— Exercise aim —
Transcribe the listing below from its opening line up to and including the line that contains "1, 1, 2, 3, 5, 8, 13, 21, 34 ..."; reproduce nothing else.

— Source material —
===

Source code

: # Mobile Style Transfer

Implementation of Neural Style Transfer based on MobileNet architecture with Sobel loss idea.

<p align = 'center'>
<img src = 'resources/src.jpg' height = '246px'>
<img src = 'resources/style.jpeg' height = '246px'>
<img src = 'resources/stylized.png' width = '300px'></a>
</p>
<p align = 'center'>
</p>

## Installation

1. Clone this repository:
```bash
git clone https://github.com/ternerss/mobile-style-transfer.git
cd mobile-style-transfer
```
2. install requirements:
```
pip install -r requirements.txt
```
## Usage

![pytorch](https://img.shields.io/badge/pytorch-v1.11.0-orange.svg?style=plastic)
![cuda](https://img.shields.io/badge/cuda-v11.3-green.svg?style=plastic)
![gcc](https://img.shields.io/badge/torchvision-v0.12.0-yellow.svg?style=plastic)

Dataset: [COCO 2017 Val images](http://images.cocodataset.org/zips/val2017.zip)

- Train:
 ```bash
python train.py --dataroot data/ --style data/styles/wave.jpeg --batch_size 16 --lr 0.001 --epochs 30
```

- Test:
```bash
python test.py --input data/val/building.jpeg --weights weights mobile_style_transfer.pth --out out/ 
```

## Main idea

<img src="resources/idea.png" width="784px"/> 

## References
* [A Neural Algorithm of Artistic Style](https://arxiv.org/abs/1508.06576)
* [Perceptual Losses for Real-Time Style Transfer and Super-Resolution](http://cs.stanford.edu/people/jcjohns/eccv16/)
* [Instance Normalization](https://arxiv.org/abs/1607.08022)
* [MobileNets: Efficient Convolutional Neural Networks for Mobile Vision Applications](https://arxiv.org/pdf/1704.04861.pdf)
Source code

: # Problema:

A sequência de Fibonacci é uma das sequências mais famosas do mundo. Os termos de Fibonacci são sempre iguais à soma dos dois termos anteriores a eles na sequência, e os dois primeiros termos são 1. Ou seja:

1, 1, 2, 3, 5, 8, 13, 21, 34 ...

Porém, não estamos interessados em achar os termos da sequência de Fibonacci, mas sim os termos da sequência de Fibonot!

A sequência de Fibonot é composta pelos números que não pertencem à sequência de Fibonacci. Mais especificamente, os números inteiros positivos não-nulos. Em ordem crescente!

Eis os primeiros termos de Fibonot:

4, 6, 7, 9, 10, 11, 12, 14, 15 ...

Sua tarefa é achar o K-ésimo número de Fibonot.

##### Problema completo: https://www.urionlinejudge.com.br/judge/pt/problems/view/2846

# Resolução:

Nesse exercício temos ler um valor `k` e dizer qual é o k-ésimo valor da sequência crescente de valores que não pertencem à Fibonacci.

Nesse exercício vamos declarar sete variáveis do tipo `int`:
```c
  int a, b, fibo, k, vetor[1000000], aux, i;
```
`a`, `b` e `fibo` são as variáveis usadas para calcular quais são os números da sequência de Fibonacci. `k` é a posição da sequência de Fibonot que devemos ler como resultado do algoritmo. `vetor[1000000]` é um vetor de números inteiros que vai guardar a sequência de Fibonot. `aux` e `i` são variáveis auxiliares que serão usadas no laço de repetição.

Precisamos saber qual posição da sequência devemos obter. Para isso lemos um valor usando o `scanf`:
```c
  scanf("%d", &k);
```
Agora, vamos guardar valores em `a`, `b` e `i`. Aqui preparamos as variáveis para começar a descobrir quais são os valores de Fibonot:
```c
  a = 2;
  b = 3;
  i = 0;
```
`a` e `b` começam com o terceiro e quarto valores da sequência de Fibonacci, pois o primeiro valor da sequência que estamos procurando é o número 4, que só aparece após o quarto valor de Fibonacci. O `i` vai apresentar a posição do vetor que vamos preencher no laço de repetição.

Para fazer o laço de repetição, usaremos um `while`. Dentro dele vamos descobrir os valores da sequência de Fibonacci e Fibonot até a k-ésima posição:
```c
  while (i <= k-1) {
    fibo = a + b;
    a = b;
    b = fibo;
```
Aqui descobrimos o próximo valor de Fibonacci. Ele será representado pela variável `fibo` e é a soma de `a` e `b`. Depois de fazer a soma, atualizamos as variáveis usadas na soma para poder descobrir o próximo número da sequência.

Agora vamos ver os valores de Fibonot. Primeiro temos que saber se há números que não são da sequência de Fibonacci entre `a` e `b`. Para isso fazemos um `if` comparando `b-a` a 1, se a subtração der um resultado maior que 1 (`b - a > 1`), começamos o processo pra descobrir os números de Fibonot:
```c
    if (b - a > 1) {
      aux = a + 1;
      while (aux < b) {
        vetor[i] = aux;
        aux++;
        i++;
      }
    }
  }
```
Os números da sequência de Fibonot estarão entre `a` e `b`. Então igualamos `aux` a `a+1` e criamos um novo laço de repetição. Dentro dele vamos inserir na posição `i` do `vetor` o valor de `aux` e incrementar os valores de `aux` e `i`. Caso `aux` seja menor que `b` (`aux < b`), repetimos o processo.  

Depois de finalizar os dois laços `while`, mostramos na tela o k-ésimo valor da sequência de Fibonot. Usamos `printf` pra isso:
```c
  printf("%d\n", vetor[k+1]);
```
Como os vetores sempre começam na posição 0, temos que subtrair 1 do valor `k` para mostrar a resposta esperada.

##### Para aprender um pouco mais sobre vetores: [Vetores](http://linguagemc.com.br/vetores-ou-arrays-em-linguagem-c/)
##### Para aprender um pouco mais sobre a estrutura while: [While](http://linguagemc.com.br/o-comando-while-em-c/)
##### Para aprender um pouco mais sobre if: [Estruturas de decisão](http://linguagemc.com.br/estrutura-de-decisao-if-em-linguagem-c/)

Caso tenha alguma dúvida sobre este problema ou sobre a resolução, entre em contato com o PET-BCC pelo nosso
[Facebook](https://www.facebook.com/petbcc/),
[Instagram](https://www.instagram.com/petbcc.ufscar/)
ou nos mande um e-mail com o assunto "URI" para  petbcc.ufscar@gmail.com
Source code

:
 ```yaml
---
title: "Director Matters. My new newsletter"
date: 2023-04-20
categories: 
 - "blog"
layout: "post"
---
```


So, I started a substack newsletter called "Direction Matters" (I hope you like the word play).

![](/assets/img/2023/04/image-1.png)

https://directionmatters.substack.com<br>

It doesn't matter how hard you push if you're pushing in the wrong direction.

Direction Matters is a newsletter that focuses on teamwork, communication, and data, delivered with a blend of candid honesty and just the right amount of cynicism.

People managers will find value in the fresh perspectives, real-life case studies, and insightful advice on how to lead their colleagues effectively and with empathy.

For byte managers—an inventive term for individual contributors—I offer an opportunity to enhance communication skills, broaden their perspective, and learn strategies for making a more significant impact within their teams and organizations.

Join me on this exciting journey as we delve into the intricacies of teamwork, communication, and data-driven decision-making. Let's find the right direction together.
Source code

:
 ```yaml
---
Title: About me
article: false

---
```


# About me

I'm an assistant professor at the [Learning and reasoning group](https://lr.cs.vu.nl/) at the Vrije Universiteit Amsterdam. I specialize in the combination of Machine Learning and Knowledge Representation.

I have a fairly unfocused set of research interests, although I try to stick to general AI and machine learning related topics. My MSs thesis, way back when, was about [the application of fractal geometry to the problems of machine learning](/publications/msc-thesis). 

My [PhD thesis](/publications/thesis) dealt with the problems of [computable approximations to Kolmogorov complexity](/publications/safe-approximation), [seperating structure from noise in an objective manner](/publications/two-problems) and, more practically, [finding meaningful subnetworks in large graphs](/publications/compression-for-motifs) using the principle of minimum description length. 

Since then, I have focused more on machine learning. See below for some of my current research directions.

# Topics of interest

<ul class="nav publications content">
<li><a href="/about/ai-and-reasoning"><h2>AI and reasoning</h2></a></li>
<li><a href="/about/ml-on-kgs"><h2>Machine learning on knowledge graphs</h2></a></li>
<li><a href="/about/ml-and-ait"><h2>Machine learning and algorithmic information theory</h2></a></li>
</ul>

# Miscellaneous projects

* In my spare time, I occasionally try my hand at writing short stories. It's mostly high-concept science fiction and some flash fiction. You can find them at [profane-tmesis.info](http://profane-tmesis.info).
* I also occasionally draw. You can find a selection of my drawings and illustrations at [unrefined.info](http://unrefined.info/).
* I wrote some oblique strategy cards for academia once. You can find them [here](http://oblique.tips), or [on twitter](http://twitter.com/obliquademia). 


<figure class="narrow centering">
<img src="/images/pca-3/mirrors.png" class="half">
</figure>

===

— Exercise solution —
Source code

: # Mobile Style Transfer

Implementation of Neural Style Transfer based on MobileNet architecture with Sobel loss idea.

<p align = 'center'>
<img src = 'resources/src.jpg' height = '246px'>
<img src = 'resources/style.jpeg' height = '246px'>
<img src = 'resources/stylized.png' width = '300px'></a>
</p>
<p align = 'center'>
</p>

## Installation

1. Clone this repository:
```bash
git clone https://github.com/ternerss/mobile-style-transfer.git
cd mobile-style-transfer
```
2. install requirements:
```
pip install -r requirements.txt
```
## Usage

![pytorch](https://img.shields.io/badge/pytorch-v1.11.0-orange.svg?style=plastic)
![cuda](https://img.shields.io/badge/cuda-v11.3-green.svg?style=plastic)
![gcc](https://img.shields.io/badge/torchvision-v0.12.0-yellow.svg?style=plastic)

Dataset: [COCO 2017 Val images](http://images.cocodataset.org/zips/val2017.zip)

- Train:
 ```bash
python train.py --dataroot data/ --style data/styles/wave.jpeg --batch_size 16 --lr 0.001 --epochs 30
```

- Test:
```bash
python test.py --input data/val/building.jpeg --weights weights mobile_style_transfer.pth --out out/ 
```

## Main idea

<img src="resources/idea.png" width="784px"/> 

## References
* [A Neural Algorithm of Artistic Style](https://arxiv.org/abs/1508.06576)
* [Perceptual Losses for Real-Time Style Transfer and Super-Resolution](http://cs.stanford.edu/people/jcjohns/eccv16/)
* [Instance Normalization](https://arxiv.org/abs/1607.08022)
* [MobileNets: Efficient Convolutional Neural Networks for Mobile Vision Applications](https://arxiv.org/pdf/1704.04861.pdf)
Source code

: # Problema:

A sequência de Fibonacci é uma das sequências mais famosas do mundo. Os termos de Fibonacci são sempre iguais à soma dos dois termos anteriores a eles na sequência, e os dois primeiros termos são 1. Ou seja:

1, 1, 2, 3, 5, 8, 13, 21, 34 ...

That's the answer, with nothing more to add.